YOUR ASSIGNMENT
Look through the material below, count the lines containing the word "feedback", and state only the count.

LISTED ENTRIES
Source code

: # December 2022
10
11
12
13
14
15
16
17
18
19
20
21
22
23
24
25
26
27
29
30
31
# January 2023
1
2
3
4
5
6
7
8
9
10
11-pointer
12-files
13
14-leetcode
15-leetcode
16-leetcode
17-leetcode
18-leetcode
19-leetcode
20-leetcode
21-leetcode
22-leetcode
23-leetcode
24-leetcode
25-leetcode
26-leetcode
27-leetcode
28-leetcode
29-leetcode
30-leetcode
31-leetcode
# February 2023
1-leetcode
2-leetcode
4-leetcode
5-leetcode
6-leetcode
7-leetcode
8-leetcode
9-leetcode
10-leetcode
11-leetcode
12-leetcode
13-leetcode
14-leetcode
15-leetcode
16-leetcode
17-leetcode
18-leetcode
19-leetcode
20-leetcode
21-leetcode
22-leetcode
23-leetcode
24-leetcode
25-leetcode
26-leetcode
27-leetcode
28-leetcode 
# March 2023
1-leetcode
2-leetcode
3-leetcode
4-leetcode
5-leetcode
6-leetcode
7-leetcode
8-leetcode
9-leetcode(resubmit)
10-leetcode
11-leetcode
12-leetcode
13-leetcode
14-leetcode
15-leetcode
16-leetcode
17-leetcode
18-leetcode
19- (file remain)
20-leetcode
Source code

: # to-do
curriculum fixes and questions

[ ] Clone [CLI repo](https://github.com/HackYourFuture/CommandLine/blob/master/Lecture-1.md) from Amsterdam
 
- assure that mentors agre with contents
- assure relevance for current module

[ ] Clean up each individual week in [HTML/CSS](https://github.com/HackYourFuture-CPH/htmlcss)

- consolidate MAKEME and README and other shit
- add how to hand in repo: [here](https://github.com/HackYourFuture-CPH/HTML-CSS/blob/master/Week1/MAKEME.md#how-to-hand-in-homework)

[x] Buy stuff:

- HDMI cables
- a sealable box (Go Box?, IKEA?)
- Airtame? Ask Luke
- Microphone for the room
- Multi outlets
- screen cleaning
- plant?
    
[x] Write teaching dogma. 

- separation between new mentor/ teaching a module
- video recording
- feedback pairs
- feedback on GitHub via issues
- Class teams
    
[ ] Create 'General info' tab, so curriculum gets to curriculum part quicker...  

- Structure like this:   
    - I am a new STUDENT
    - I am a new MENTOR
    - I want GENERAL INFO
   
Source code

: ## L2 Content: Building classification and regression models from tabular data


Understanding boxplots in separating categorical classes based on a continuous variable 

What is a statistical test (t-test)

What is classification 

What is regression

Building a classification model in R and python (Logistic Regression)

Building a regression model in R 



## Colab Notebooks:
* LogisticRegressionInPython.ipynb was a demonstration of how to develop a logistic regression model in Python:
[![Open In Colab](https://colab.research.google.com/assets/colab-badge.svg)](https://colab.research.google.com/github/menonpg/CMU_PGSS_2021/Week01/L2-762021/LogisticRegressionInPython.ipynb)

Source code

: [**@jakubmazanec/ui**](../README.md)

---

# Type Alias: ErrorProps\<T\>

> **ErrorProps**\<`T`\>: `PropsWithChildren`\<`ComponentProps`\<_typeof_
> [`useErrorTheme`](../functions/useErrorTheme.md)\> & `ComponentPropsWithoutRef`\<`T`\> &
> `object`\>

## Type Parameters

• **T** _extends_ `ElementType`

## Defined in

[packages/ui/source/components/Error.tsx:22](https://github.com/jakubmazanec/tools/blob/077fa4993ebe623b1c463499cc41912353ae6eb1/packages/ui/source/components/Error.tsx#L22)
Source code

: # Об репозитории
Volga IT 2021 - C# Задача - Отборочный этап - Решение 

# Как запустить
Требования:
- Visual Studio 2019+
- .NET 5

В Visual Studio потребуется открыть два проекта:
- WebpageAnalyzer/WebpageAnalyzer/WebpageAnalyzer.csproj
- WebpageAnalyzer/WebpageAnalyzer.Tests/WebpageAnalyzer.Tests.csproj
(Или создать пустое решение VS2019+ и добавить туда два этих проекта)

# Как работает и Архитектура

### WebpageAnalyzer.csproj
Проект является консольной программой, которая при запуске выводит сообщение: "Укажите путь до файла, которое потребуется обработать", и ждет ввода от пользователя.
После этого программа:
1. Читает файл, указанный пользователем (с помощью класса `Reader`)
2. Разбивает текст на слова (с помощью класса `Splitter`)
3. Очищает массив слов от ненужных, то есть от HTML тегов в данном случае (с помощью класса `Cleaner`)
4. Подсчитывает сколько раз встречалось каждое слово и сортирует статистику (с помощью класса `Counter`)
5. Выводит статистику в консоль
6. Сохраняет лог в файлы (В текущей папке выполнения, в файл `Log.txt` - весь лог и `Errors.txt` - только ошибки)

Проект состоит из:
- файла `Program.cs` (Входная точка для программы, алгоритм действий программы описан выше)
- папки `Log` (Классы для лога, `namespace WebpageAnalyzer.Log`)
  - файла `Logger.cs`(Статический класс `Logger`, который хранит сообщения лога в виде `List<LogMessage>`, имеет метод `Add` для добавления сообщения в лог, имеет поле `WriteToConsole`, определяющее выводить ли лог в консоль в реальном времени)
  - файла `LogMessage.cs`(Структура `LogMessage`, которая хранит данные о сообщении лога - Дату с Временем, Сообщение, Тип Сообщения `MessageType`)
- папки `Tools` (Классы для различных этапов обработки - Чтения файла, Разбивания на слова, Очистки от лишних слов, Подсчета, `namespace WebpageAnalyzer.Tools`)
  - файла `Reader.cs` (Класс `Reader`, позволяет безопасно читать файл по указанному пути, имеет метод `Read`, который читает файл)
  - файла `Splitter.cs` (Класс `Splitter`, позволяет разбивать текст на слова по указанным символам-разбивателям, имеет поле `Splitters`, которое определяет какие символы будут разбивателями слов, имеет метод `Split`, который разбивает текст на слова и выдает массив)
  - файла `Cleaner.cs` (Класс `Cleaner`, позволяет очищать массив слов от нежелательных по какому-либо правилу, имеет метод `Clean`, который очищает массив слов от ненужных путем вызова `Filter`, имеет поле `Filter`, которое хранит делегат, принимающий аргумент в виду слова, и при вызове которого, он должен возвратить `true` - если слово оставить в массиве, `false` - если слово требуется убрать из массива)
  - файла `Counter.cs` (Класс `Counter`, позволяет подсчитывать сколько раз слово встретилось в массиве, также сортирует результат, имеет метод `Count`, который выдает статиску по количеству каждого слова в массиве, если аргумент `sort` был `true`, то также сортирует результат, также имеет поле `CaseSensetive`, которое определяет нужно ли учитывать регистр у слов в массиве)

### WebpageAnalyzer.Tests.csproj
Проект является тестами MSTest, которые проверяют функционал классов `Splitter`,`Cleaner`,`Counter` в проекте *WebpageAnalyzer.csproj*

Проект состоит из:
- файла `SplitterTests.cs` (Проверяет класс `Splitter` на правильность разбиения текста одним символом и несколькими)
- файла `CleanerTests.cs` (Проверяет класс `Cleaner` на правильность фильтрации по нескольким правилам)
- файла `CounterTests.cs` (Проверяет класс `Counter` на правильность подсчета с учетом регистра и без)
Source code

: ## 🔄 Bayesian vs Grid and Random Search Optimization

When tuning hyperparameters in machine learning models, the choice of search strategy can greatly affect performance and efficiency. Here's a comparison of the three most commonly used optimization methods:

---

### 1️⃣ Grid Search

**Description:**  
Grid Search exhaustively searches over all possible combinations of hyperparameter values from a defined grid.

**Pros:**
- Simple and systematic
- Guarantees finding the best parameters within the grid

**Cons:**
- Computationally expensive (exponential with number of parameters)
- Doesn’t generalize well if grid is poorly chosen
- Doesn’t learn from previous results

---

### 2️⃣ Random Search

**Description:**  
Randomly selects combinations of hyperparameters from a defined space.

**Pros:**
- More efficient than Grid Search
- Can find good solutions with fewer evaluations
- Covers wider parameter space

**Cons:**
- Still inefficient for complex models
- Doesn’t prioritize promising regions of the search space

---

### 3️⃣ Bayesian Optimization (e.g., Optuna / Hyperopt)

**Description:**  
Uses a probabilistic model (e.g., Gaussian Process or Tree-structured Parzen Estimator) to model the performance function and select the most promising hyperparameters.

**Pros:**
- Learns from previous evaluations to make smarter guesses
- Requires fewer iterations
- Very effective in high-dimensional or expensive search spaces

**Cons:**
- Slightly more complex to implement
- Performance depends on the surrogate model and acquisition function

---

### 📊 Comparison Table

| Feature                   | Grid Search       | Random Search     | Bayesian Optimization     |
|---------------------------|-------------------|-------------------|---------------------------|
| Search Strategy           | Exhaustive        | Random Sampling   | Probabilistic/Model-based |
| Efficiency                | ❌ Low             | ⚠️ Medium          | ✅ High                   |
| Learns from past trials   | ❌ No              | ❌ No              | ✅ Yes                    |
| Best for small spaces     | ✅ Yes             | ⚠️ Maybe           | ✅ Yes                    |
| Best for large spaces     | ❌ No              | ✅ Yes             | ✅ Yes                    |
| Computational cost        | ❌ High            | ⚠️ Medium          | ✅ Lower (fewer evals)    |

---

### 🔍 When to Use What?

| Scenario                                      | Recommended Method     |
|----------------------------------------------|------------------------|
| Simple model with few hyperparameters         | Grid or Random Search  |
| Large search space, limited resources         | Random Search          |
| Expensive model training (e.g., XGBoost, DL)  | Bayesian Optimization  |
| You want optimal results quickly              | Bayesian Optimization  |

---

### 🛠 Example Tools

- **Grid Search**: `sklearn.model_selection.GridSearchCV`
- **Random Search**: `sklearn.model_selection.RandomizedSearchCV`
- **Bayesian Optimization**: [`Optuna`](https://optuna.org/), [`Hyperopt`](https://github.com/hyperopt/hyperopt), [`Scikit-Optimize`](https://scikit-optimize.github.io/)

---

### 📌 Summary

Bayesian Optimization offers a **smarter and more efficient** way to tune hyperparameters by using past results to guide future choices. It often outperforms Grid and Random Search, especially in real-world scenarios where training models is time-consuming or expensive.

ANSWER AREA
2